◆ Assigned task
Copy nothing from the entries below except the lines from the one containing "consistently with other" through the one containing "the buildup of", and copy those exactly.

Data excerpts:
-------------------------

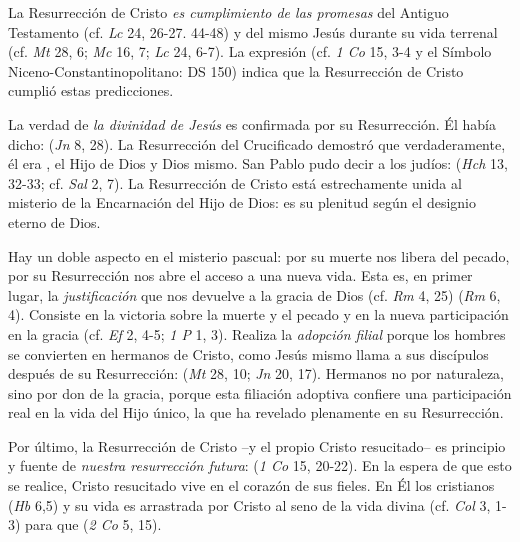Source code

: \begin{ccebody}
 La Resurrección de Cristo \textit{es cumplimiento de las promesas} del Antiguo Testamento (cf. \textit{Lc} 24, 26-27. 44-48) y del mismo Jesús durante su vida terrenal (cf. \textit{Mt} 28, 6; \textit{Mc} 16, 7; \textit{Lc} 24, 6-7). La expresión  (cf. \textit{1 Co} 15, 3-4 y el Símbolo Niceno-Constantinopolitano: DS 150) indica que la Resurrección de Cristo cumplió estas predicciones.

 La verdad de \textit{la divinidad de Jesús} es confirmada por su Resurrección. Él había dicho:  (\textit{Jn} 8, 28). La Resurrección del Crucificado demostró que verdaderamente, él era , el Hijo de Dios y Dios mismo. San Pablo pudo decir a los judíos:  (\textit{Hch} 13, 32-33; cf. \textit{Sal} 2, 7). La Resurrección de Cristo está estrechamente unida al misterio de la Encarnación del Hijo de Dios: es su plenitud según el designio eterno de Dios.

 Hay un doble aspecto en el misterio pascual: por su muerte nos libera del pecado, por su Resurrección nos abre el acceso a una nueva vida. Esta es, en primer lugar, la \textit{justificación} que nos devuelve a la gracia de Dios (cf. \textit{Rm} 4, 25)  (\textit{Rm} 6, 4). Consiste en la victoria sobre la muerte y el pecado y en la nueva participación en la gracia (cf. \textit{Ef} 2, 4-5; \textit{1 P} 1, 3). Realiza la \textit{adopción filial} porque los hombres se convierten en hermanos de Cristo, como Jesús mismo llama a sus discípulos después de su Resurrección:  (\textit{Mt} 28, 10; \textit{Jn} 20, 17). Hermanos no por naturaleza, sino por don de la gracia, porque esta filiación adoptiva confiere una participación real en la vida del Hijo único, la que ha revelado plenamente en su Resurrección.

 Por último, la Resurrección de Cristo –y el propio Cristo resucitado– es principio y fuente de \textit{nuestra resurrección futura}:  (\textit{1 Co} 15, 20-22). En la espera de que esto se realice, Cristo resucitado vive en el corazón de sus fieles. En Él los cristianos  (\textit{Hb} 6,5) y su vida es arrastrada por Cristo al seno de la vida divina (cf. \textit{Col} 3, 1-3) para que  (\textit{2 Co} 5, 15).


\end{ccebody}
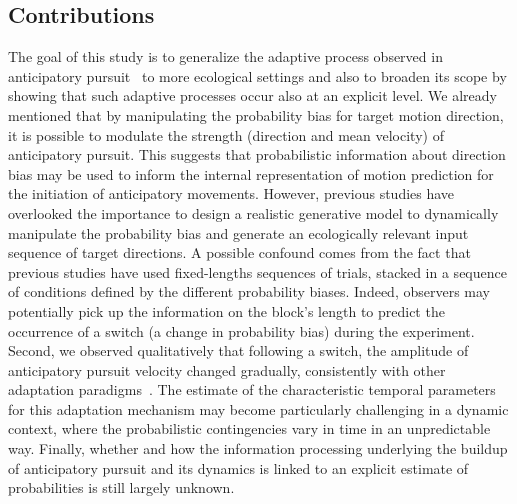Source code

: \documentclass[10pt,letterpaper]{article}
\newcommand{\citep}[1]{\cite{#1}}
\begin{document}
\subsection{Contributions}%
The goal of this study is to generalize the adaptive process
observed in anticipatory pursuit~\citep{Montagnini2010,SantosKowler2017}
to more ecological settings and
also to broaden its scope by showing that such adaptive processes
occur also at an explicit level.
We already mentioned that by manipulating the probability bias for target motion direction,
it is possible to modulate the strength (direction and mean velocity) of anticipatory pursuit.
This suggests that probabilistic information about direction bias may be used
to inform the internal representation of motion prediction
for the initiation of anticipatory movements.
However, %
previous studies have overlooked the importance to design a realistic generative model to dynamically manipulate the probability bias
and generate an ecologically relevant input sequence of target directions.
A possible confound comes from the fact that
previous studies have used fixed-lengths sequences of trials, %
stacked in a sequence of conditions defined by the different probability biases.
Indeed, observers may potentially pick up
the information on the block's length
to predict the occurrence of a switch (a change in probability bias) during the experiment.
Second, we observed qualitatively that following a switch,
the amplitude of anticipatory pursuit velocity changed gradually,
consistently with other adaptation paradigms~\citep{Fukushima1996,Kahlon1996,Souto13}.
The estimate of the characteristic temporal parameters for this adaptation mechanism
may become particularly challenging in a dynamic context,
where the probabilistic contingencies vary in time in an unpredictable way.
Finally, whether and how the information processing underlying
the buildup of anticipatory pursuit and its dynamics is linked to
an explicit estimate of probabilities is still largely unknown.
\end{document}
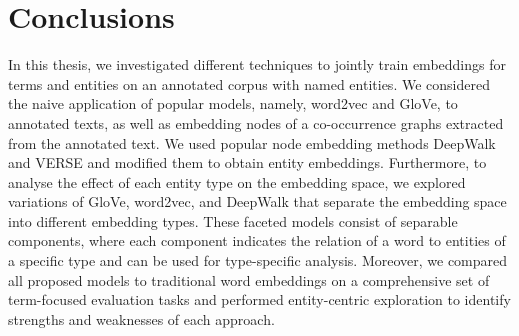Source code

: \chapter{Conclusions}\label{chap:concl}
In this thesis, we investigated different techniques to jointly train embeddings for terms and entities on an annotated corpus with named entities. We considered the naive application of popular models, namely, word2vec and GloVe, to annotated texts, as well as embedding nodes of a co-occurrence graphs extracted from the annotated text. We used popular node embedding methods DeepWalk and VERSE and modified them to obtain entity embeddings. Furthermore, to analyse the effect of each entity type on the embedding space, we explored variations of GloVe, word2vec, and DeepWalk that separate the embedding space into different embedding types. These faceted models consist of separable components, where each component indicates the relation of a word to entities of a specific type and can be used for type-specific analysis. Moreover, we compared all proposed models to traditional word embeddings on a comprehensive set of term-focused evaluation tasks and performed entity-centric exploration to identify strengths and weaknesses of each approach. 

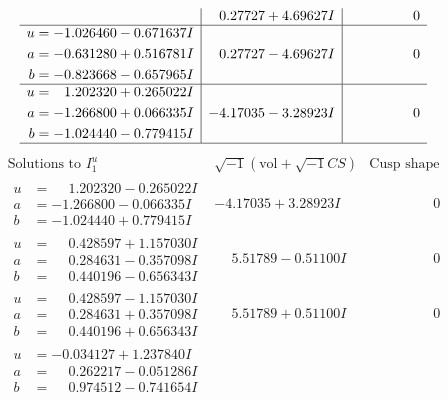 \documentclass[1p]{elsarticle_modified}
\theoremstyle{definition}
\newcommand{\I}{\sqrt{-1}}
\begin{document}
$$\begin{array}{c|c|c}
 & \phantom{-}0.27727 + 4.69627 I & \phantom{-0.000000 } 0 \\ \hline\begin{aligned}
u &= -1.026460 - 0.671637 I \\
a &= -0.631280 + 0.516781 I \\
b &= -0.823668 - 0.657965 I\end{aligned}
 & \phantom{-}0.27727 - 4.69627 I & \phantom{-0.000000 } 0 \\ \hline\begin{aligned}
u &= \phantom{-}1.202320 + 0.265022 I \\
a &= -1.266800 + 0.066335 I \\
b &= -1.024440 - 0.779415 I\end{aligned}
 & -4.17035 - 3.28923 I & \phantom{-0.000000 } 0\\
 \hline 
 \end{array}$$\newpage$$\begin{array}{c|c|c}  
\text{Solutions to }I^u_{1}& \I (\text{vol} + \sqrt{-1}CS) & \text{Cusp shape}\\
 \hline 
\begin{aligned}
u &= \phantom{-}1.202320 - 0.265022 I \\
a &= -1.266800 - 0.066335 I \\
b &= -1.024440 + 0.779415 I\end{aligned}
 & -4.17035 + 3.28923 I & \phantom{-0.000000 } 0 \\ \hline\begin{aligned}
u &= \phantom{-}0.428597 + 1.157030 I \\
a &= \phantom{-}0.284631 - 0.357098 I \\
b &= \phantom{-}0.440196 - 0.656343 I\end{aligned}
 & \phantom{-}5.51789 - 0.51100 I & \phantom{-0.000000 } 0 \\ \hline\begin{aligned}
u &= \phantom{-}0.428597 - 1.157030 I \\
a &= \phantom{-}0.284631 + 0.357098 I \\
b &= \phantom{-}0.440196 + 0.656343 I\end{aligned}
 & \phantom{-}5.51789 + 0.51100 I & \phantom{-0.000000 } 0 \\ \hline\begin{aligned}
u &= -0.034127 + 1.237840 I \\
a &= \phantom{-}0.262217 - 0.051286 I \\
b &= \phantom{-}0.974512 - 0.741654 I\end{aligned}

\end{array}$$
\end{document}
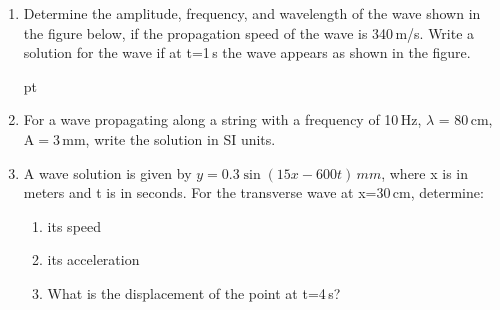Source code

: \documentclass[a4paper,12pt]{letter}
\begin{document}
\begin{enumerate}

\item Determine the amplitude, frequency, and wavelength of the wave shown in the figure below, if the propagation speed of the wave is 340\,m/s. Write a solution for the wave if at t=1\,s the wave appears as shown in the figure.

\begin{center}
 pt
\end{center}


\item For a wave propagating along a string with a frequency of 10\,Hz, $\lambda$ = 80\,cm, A$=$3\,mm, write the solution in SI units.

  

\item A wave solution is given by $y = 0.3 \sin(15x - 600t)\,mm$, where x is in meters and t is in seconds. For the transverse wave at x=30\,cm, determine:
\begin{enumerate}
\item[a)] its speed
\item[b)] its acceleration
\item[c)] What is the displacement of the point at t=4\,s?
\end{enumerate}

  

\end{enumerate}

\bigskip


\vfill
\end{document}
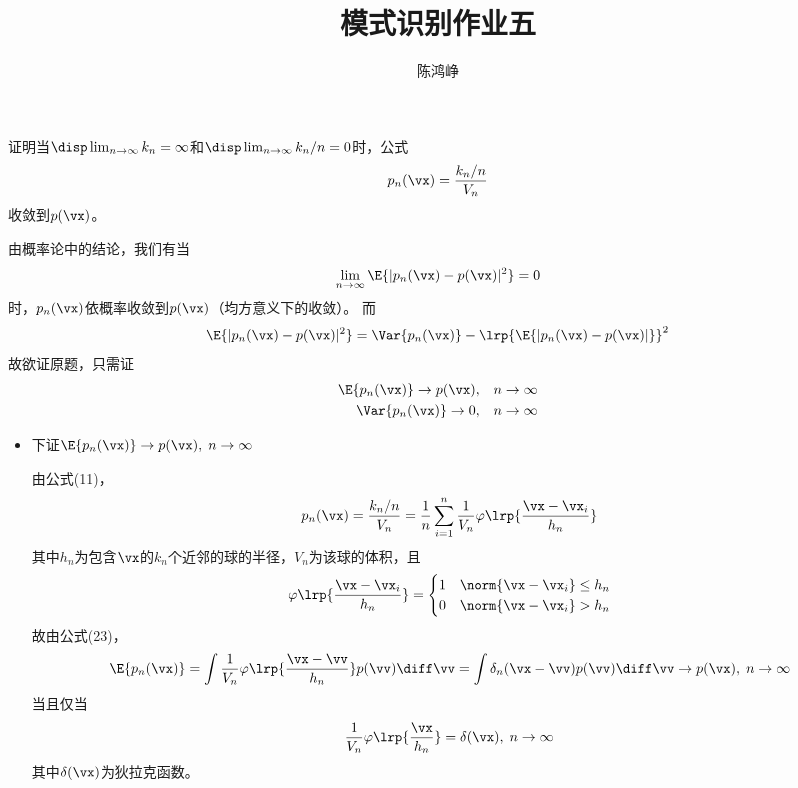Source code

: \documentclass[reportComp]{thesis}
\title{模式识别作业五}
\author{陈鸿峥}
\begin{document}
\maketitle

\begin{question}[\textsection 4 Q5]
证明当$\disp\lim_{n\to\infty}k_n=\infty$和$\disp\lim_{n\to\infty}k_n/n=0$时，公式
\[p_n(\vx)=\frac{k_n/n}{V_n}\]
收敛到$p(\vx)$。
\end{question}
\begin{answer}
由概率论中的结论，我们有当
\[\lim_{n\to \infty}\E{|p_n(\vx)-p(\vx)|^2}=0\]
时，$p_n(\vx)$依概率收敛到$p(\vx)$（均方意义下的收敛）。
而
\[\E{|p_n(\vx)-p(\vx)|^2}=\Var{p_n(\vx)}-\lrp{\E{|p_n(\vx)-p(\vx)|}}^2\]
故欲证原题，只需证
\[\begin{aligned}
\E{p_n(\vx)}\to p(\vx), & \quad n\to\infty\\
\Var{p_n(\vx)}\to 0, & \quad n\to\infty
\end{aligned}\]

\begin{itemize}
	\item 下证$\E{p_n(\vx)}\to p(\vx),\;n\to\infty$\par
由公式(11)，
\[p_n(\vx)=\frac{k_n/n}{V_n}=\frac{1}{n}\sum_{i=1}^n\frac{1}{V_n}\varphi\lrp{\frac{\vx-\vx_i}{h_n}}\]
其中$h_n$为包含$\vx$的$k_n$个近邻的球的半径，$V_n$为该球的体积，且
\[\varphi\lrp{\frac{\vx-\vx_i}{h_n}}=\begin{cases}
1 & \norm{\vx-\vx_i}\leq h_n\\
0 & \norm{\vx-\vx_i}>h_n
\end{cases}\]
故由公式(23)，
\[\E{p_n(\vx)}=\int\frac{1}{V_n}\varphi\lrp{\frac{\vx-\vv}{h_n}}p(\vv)\diff\vv
=\int\delta_n(\vx-\vv)p(\vv)\diff\vv\to p(\vx),\;n\to\infty\]
当且仅当
\[\frac{1}{V_n}\varphi\lrp{\frac{\vx}{h_n}}=\delta(\vx),\;n\to\infty\]
其中$\delta(\vx)$为狄拉克函数。


\end{itemize}
\end{answer}
\end{document}
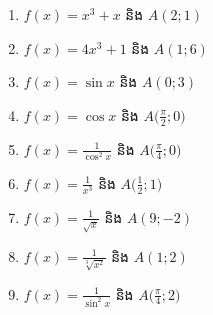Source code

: \documentclass[12pt,a4paper]{article}
\begin{document}
\begin{enumerate}[I]
		\begin{multicols}{2}
			\begin{enumerate}[a]
				\item $f(x)=x^3+x$ និង $A(2;1)$
				\item $f(x)=4x^3+1$ និង $A(1;6)$
				\item $f(x)=\sin x$ និង $A(0;3)$
				\item $f(x)=\cos x$ និង $A\bigg(\frac{\pi}{2};0\bigg)$
				\item $f(x)=\frac{1}{\cos^2 x}$ និង $A\bigg(\frac{\pi}{4}; 0\bigg)$
				\item $f(x)=\frac{1}{x^3}$ និង $A\bigg(\frac{1}{2}; 1\bigg)$
				\item $f(x)=\frac{1}{\sqrt{x}}$ និង $A(9;-2)$
				\item $f(x)=\frac{1}{\sqrt[3]{x^2}}$ និង $A(1;2)$
				\item $f(x)=\frac{1}{\sin^2x}$ និង $A\bigg(\frac{\pi}{4};2\bigg)$
				

\end{enumerate}
\end{multicols}
\end{enumerate}
\end{document}
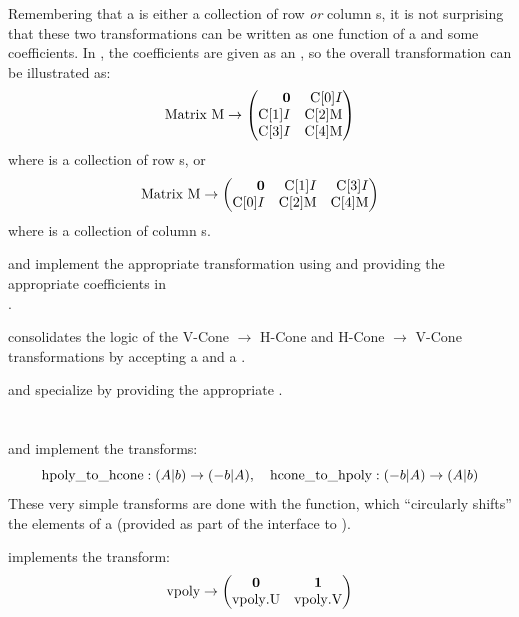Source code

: Remembering that a  is either a collection of row \textit{or} column s, it is not surprising that these two transformations can be written as one function of a  and some coefficients.  In , the coefficients are given as an , so the overall transformation can be illustrated as:
\newcommand{\CA}[1]{\mli{C[#1]}}
\[ \mli{Matrix M} \to
	\begin{pmatrix*}[r]
		\0 & \CA{0}I \\
		\CA{1}I & \CA{2}\mli{M} \\
		\CA{3}I & \CA{4}\mli{M}
	\end{pmatrix*} \]
where  is a collection of row s, or
\[ \mli{Matrix M} \to
	\begin{pmatrix*}[r]
		\0 & \CA{1}I & \CA{3}I \\
		\CA{0}I & \CA{2}\mli{M} & \CA{4}\mli{M}
	\end{pmatrix*} \]
where  is a collection of column s.
\lstgeneralizedlift

 and  implement the appropriate transformation using  and providing the appropriate coefficients in \\
.
\lstliftvcone
\lstlifthcone

 consolidates the logic of the V-Cone $\to$ H-Cone and H-Cone $\to$ V-Cone transformations by accepting a  and a .
\lstconetransform

 and  specialize  by providing the appropriate .
\lstvconetohcone
\lsthconetovcone

\section{}

 and  implement the  transforms:
\[ \mli{hpoly_to_hcone}: (A|b) \to (-b|A),\quad \mli{hcone_to_hpoly} : (-b|A) \to (A|b) \]
These very simple transforms are done with the  function, which ``circularly shifts'' the elements of a  (provided as part of the interface to ).
\lsthpolytohcone
\lsthconetohpoly

 implements the  transform:
\[ \mli{vpoly} \to
	\begin{pmatrix}
		\0 & \vec{1} \\ \mli{vpoly.U} & \mli{vpoly.V}
	\end{pmatrix} \]
\lstvpolytovcone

-------------------------

◆ Final answer
consistently with other adaptation paradigms~\citep{Fukushima1996,Kahlon1996,Souto13}.
The estimate of the characteristic temporal parameters for this adaptation mechanism
may become particularly challenging in a dynamic context,
where the probabilistic contingencies vary in time in an unpredictable way.
Finally, whether and how the information processing underlying
the buildup of anticipatory pursuit and its dynamics is linked to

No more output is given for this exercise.